Exercise goal:
If a line of the records holds the word "resource", copy it out.

Material supplied:
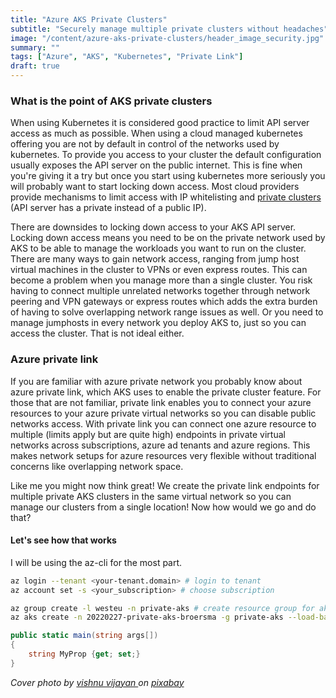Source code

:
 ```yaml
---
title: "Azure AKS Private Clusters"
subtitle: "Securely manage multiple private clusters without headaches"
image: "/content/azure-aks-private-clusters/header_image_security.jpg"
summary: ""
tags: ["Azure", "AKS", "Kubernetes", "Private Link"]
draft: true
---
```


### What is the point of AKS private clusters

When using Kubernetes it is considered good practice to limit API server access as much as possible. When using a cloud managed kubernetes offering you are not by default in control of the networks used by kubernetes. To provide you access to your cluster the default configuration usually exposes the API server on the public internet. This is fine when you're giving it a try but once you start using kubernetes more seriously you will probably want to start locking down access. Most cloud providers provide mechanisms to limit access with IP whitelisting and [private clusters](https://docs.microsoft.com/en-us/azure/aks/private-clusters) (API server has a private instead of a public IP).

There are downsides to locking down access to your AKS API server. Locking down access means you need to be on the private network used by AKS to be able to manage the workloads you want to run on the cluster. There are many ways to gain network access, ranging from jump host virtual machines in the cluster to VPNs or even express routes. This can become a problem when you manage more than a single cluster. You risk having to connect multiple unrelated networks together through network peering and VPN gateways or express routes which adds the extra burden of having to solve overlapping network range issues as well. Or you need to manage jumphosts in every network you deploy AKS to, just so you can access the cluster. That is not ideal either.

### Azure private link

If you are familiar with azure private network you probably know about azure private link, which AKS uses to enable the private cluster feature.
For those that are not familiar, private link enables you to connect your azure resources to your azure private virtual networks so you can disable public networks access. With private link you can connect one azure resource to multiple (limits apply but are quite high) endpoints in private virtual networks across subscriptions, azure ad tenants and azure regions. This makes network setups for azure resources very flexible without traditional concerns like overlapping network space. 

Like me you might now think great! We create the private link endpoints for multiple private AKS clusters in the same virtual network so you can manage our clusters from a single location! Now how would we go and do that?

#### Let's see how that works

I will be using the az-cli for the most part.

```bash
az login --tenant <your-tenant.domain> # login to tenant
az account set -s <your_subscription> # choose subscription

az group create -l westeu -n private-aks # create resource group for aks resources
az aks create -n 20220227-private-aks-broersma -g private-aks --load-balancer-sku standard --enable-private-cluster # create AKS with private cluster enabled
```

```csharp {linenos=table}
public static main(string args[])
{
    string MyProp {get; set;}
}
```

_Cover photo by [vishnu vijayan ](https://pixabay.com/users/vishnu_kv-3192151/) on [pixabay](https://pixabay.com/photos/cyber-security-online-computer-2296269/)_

Reply:
For those that are not familiar, private link enables you to connect your azure resources to your azure private virtual networks so you can disable public networks access. With private link you can connect one azure resource to multiple (limits apply but are quite high) endpoints in private virtual networks across subscriptions, azure ad tenants and azure regions. This makes network setups for azure resources very flexible without traditional concerns like overlapping network space. 
az group create -l westeu -n private-aks # create resource group for aks resources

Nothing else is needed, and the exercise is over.